> _Prompt_:
Below are some records; find each line that carries the word "have" and copy it.

*** Data for this exercise Section Begins ***

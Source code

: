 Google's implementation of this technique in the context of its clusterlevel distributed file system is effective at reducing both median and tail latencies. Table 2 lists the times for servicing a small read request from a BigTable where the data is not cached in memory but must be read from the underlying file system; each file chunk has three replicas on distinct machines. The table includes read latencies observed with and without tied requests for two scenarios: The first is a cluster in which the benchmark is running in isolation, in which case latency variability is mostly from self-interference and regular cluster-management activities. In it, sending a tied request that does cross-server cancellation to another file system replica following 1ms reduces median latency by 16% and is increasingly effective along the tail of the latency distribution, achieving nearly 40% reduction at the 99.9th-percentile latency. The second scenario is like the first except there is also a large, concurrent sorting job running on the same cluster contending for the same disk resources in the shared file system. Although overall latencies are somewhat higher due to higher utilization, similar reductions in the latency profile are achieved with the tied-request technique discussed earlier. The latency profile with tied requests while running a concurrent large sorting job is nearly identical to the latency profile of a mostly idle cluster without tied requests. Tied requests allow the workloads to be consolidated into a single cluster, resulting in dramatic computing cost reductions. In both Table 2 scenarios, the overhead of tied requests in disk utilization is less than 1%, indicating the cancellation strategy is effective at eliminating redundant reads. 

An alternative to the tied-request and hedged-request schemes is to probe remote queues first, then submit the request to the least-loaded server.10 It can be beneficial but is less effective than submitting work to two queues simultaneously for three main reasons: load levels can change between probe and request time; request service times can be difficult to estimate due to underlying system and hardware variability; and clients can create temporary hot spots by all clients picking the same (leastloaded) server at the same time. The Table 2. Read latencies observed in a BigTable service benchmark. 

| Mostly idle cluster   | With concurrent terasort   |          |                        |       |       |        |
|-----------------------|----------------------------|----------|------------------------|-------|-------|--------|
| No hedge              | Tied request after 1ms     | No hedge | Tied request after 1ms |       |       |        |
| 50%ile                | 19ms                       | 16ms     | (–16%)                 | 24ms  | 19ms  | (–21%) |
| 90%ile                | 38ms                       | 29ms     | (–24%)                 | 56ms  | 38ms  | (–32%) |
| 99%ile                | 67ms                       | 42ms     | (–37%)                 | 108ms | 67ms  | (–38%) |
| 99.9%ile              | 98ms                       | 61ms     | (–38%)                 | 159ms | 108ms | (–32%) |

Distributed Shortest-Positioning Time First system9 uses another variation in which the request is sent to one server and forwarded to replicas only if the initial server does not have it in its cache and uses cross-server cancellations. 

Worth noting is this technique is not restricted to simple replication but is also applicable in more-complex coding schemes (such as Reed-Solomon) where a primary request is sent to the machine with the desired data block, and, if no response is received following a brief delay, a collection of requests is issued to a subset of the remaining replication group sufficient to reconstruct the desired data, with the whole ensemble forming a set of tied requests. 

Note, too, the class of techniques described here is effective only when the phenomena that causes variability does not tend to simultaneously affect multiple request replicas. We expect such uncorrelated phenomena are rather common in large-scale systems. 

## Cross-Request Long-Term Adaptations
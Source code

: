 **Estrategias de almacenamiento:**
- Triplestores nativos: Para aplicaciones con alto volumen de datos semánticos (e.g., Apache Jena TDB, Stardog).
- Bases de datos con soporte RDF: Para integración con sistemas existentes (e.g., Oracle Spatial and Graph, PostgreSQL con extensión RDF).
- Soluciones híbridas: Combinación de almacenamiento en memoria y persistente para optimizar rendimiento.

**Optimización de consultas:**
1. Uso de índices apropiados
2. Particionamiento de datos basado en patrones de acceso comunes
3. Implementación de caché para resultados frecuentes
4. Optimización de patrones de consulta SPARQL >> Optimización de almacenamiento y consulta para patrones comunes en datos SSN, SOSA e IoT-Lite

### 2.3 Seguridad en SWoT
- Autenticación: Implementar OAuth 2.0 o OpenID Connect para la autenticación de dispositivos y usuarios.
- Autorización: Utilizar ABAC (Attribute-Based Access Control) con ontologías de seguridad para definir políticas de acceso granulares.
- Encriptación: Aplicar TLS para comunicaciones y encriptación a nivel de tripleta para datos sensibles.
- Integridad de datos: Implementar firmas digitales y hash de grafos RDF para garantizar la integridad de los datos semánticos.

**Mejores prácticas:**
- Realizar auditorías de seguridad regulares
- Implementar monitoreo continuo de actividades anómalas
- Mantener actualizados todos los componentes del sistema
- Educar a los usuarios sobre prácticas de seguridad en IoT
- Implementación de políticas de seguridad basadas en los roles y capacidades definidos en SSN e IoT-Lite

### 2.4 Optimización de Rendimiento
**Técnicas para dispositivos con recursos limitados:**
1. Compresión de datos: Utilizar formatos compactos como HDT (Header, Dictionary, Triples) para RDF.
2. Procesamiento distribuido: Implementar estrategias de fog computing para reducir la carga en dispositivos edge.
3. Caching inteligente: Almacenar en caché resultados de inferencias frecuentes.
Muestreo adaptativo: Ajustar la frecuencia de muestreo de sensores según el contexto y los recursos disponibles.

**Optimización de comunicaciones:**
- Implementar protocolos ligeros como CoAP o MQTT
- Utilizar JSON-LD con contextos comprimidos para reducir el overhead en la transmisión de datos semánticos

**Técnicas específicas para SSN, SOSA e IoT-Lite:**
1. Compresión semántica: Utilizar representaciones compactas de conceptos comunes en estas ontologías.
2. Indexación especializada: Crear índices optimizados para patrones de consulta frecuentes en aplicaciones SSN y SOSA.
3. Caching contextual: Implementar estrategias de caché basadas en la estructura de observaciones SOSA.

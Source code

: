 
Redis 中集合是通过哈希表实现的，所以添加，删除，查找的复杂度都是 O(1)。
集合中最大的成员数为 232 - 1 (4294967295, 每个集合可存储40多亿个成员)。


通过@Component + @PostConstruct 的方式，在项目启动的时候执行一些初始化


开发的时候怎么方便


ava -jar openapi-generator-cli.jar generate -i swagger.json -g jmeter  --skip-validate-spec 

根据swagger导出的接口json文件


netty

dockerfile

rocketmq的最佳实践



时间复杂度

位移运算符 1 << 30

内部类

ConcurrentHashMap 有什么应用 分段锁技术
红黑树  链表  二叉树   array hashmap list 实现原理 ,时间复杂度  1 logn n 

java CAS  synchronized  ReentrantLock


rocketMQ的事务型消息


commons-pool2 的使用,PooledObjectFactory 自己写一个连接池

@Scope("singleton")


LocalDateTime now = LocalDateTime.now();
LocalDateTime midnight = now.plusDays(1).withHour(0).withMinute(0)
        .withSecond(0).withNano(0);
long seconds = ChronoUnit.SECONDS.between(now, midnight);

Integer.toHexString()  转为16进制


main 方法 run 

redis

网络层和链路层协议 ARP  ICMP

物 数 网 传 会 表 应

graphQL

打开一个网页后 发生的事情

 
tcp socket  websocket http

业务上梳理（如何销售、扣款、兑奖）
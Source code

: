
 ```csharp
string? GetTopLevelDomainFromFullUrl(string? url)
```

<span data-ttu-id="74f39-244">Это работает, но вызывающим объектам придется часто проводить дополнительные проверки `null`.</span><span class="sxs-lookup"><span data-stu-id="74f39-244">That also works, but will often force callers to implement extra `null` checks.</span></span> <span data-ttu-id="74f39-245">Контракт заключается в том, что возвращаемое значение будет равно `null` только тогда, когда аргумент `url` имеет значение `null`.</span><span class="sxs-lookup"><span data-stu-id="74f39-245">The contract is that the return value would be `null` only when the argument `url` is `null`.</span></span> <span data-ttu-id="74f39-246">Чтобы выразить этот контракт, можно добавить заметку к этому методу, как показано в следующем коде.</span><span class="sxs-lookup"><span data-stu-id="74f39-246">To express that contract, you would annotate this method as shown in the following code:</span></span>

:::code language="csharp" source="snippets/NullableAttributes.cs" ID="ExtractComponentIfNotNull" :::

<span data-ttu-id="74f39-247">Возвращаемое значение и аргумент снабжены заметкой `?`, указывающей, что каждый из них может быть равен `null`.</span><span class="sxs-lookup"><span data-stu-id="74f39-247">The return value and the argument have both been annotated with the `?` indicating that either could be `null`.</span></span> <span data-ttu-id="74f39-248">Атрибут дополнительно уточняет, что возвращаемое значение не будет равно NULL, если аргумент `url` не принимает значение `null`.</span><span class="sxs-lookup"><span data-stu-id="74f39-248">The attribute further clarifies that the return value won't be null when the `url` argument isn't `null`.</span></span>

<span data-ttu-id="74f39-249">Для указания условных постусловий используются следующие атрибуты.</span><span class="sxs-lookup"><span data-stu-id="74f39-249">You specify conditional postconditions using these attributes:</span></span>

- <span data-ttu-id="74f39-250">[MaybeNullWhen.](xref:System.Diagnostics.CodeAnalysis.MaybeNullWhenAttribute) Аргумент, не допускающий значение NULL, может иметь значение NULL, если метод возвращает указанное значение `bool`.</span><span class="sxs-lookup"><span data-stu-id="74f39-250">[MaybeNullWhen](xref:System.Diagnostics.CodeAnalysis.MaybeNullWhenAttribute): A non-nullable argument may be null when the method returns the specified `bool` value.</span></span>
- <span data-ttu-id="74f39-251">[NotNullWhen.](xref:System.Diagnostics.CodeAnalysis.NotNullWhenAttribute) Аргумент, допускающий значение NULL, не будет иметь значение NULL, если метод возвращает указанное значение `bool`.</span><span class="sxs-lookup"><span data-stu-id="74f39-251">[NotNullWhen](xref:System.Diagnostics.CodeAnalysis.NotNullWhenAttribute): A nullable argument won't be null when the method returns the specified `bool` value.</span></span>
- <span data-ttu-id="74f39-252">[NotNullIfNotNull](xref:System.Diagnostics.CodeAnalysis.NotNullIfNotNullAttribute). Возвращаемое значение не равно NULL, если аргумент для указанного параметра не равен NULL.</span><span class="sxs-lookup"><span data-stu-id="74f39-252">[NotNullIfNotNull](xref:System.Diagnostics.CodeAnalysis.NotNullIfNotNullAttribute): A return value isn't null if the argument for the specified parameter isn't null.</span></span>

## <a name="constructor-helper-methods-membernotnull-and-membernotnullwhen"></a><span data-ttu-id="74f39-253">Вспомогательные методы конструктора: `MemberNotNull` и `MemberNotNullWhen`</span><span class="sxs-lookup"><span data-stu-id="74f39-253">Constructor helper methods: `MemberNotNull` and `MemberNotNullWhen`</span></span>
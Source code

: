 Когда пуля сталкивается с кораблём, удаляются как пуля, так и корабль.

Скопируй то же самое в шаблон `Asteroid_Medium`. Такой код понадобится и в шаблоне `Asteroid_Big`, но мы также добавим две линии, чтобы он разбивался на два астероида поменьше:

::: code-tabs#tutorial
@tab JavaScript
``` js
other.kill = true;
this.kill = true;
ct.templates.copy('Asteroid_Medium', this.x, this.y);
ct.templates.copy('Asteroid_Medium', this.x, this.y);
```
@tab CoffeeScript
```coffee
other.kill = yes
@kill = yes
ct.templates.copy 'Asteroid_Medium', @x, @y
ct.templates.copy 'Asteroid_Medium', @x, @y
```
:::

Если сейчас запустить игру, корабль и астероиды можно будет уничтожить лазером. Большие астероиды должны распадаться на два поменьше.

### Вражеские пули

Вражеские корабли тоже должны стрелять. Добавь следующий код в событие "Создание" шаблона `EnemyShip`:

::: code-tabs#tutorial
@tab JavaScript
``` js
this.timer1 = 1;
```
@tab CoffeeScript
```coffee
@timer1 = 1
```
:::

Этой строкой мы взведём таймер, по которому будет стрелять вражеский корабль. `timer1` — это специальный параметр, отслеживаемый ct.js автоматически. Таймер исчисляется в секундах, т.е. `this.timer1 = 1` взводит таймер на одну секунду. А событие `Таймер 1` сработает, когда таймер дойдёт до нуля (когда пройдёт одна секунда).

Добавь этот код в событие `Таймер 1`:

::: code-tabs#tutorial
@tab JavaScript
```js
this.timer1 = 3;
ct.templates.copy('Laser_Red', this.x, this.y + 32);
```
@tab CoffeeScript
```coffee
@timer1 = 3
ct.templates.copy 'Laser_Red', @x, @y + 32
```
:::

*** Data for this exercise Section Ends ***

> _Answer section_:
Distributed Shortest-Positioning Time First system9 uses another variation in which the request is sent to one server and forwarded to replicas only if the initial server does not have it in its cache and uses cross-server cancellations. 
<span data-ttu-id="74f39-247">Возвращаемое значение и аргумент снабжены заметкой `?`, указывающей, что каждый из них может быть равен `null`.</span><span class="sxs-lookup"><span data-stu-id="74f39-247">The return value and the argument have both been annotated with the `?` indicating that either could be `null`.</span></span> <span data-ttu-id="74f39-248">Атрибут дополнительно уточняет, что возвращаемое значение не будет равно NULL, если аргумент `url` не принимает значение `null`.</span><span class="sxs-lookup"><span data-stu-id="74f39-248">The attribute further clarifies that the return value won't be null when the `url` argument isn't `null`.</span></span>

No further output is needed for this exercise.